Y'know, I've always been more of a Stones fan than I was a Beatles fan, and, in hindsight, I've really only ever listened to the Beatles out of feeling obligated to the 'canon,' much like one might feel obligated in reading Pound before one reads Eliot or watching Happy Days before Joni Loves Cha Chi.
It certainly doesn't help that I had heard the Clash drum on and on about "phony Beatlemania" well before I had heard Abbey Road. Conversely, it also doesn't help to have the Beatles propped up on a throne by generations before and by classmates that thought Don MacLean's "American Pie" was some sort of fraternal opus. It took me years before I could get around all that sentiment, good and bad, and just listen to the Beatles as the Beatles, as some band out of the UK that have a lot less records (but a lot more compilations) than one would assume.
My first impression upon really listening to the Beatles was that they were an incredibly dorky band. There's really only so many "serious" hits, certainly a lot less than the Beatles' mythical status might imply, and it can be surprising at first as to how much pure bubble-gum the Beatles churned out.

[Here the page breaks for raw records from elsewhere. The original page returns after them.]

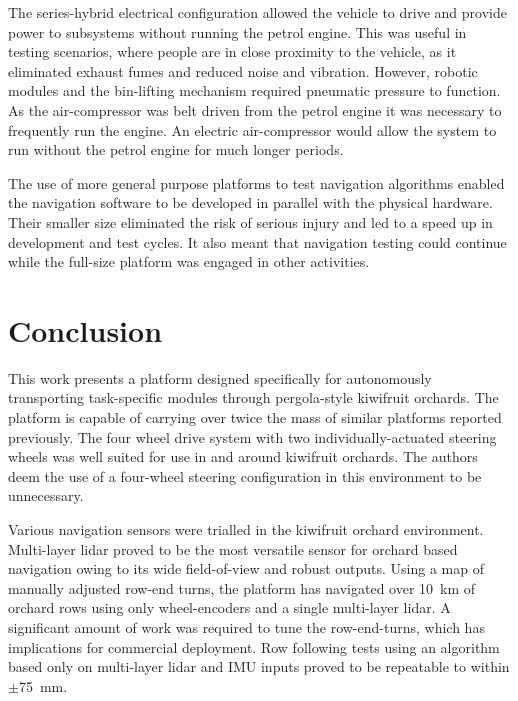 \documentclass[preprint,authoryear,12pt]{elsarticle}
\begin{document}
    The series-hybrid electrical configuration allowed the vehicle to drive and provide power to subsystems without running the petrol engine.
    This was useful in testing scenarios, where people are in close proximity to the vehicle, as it eliminated exhaust fumes and reduced noise and vibration.
    However, robotic modules and the bin-lifting mechanism required pneumatic pressure to function.
    As the air-compressor was belt driven from the petrol engine it was necessary to frequently run the engine.
    An electric air-compressor would allow the system to run without the petrol engine for much longer periods.

    The use of more general purpose platforms to test navigation algorithms enabled the navigation software to be developed in parallel with the physical hardware.
    Their smaller size eliminated the risk of serious injury and led to a speed up in development and test cycles.
    It also meant that navigation testing could continue while the full-size platform was engaged in other activities.


\section{Conclusion}
    This work presents a platform designed specifically for autonomously transporting task-specific modules through pergola-style kiwifruit orchards.
    The platform is capable of carrying over twice the mass of similar platforms reported previously.
    The four wheel drive system with two individually-actuated steering wheels was well suited for use in and around kiwifruit orchards.
    The authors deem the use of a four-wheel steering configuration in this environment to be unnecessary.

    Various navigation sensors were trialled in the kiwifruit orchard environment.
    Multi-layer lidar proved to be the most versatile sensor for orchard based navigation owing to its wide field-of-view and robust outputs.
    Using a map of manually adjusted row-end turns, the platform has navigated over \SI{10}{\kilo\meter} of orchard rows using only wheel-encoders and a single multi-layer lidar.
    A significant amount of work was required to tune the row-end-turns, which has implications for commercial deployment.
    Row following tests using an algorithm based only on multi-layer lidar and IMU inputs proved to be repeatable to within $\pm$\SI{75}{\milli\meter}.
\end{document}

For whatever reason, that's one of the main reasons why the Beatles' early catalog turns me off completely. The sheer fluff of "She Loves You, Yeah Yeah Yeah" and "I Wanna Hold Your Hand" seemed so sterile (especially considering Mick and Keith were regularly sodomizing each other - even if only in a musical sense - by the same point) that I still can't really bother with it (which could also explain why I hate the Ringo songs with such passion).
But with the latter half of the catalog, it somehow, all of a sudden, seemed a little more forgiveable, especially considering that the fluff got cryptic and complex at the same time. I mean, "Happy Birthday" might really just be, um, about somebody's birthday (maybe it isn't), but it really doesn't matter. There's enough meat behind the fluff to make it worthwhile, enough perfect power-pop to make it palatable.(That's not to say some of it isn't self-serving wank. "Piggies" is pretty tortuous to listen to, and let's face it, "Revolution 9" ain't exactly revolutionary either forty years after the fact (was it even at the time, outside of a pop cultural context?))

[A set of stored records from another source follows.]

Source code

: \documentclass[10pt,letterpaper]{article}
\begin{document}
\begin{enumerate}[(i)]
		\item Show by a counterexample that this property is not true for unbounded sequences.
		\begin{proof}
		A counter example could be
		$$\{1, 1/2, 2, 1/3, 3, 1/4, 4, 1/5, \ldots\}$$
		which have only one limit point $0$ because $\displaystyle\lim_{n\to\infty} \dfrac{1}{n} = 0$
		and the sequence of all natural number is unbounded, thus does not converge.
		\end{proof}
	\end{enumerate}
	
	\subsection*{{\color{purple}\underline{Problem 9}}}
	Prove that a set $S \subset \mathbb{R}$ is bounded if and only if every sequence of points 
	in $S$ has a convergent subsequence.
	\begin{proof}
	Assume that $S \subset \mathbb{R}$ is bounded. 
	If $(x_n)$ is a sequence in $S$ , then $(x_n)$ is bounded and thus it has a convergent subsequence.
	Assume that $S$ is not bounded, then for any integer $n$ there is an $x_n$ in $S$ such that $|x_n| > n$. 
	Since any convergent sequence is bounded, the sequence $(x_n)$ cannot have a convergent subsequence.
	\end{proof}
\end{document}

It's enjoyable stuff, to be sure, but does the White Album actually belong in a canon? Would it be sacrilegious to assume otherwise? Take the time context out of it (in terms of resulting influence, effect, etc), and it's unclear. There's not enough going on to reward the listener with each and every listen (in the same way that Pet Sounds might, for instance); there's not enough being said to alert or shock the listener with each and every listen (in the same way that It Takes a Nation of Millions) might, for instance); there's not enough emotional or spiritual departure to overwhelm the listener with each and every instance (in the same that A Love Supreme might, for instance). What one's left with, then, is a very infectious power-pop album, with few misses (if any), and while that it itself is difficult feat, I'm not entirely sure if, Beatlemania aside (phony or not), this should still cut it. It might have formed a mould, but what broke the mould afterwards might be better in the long run.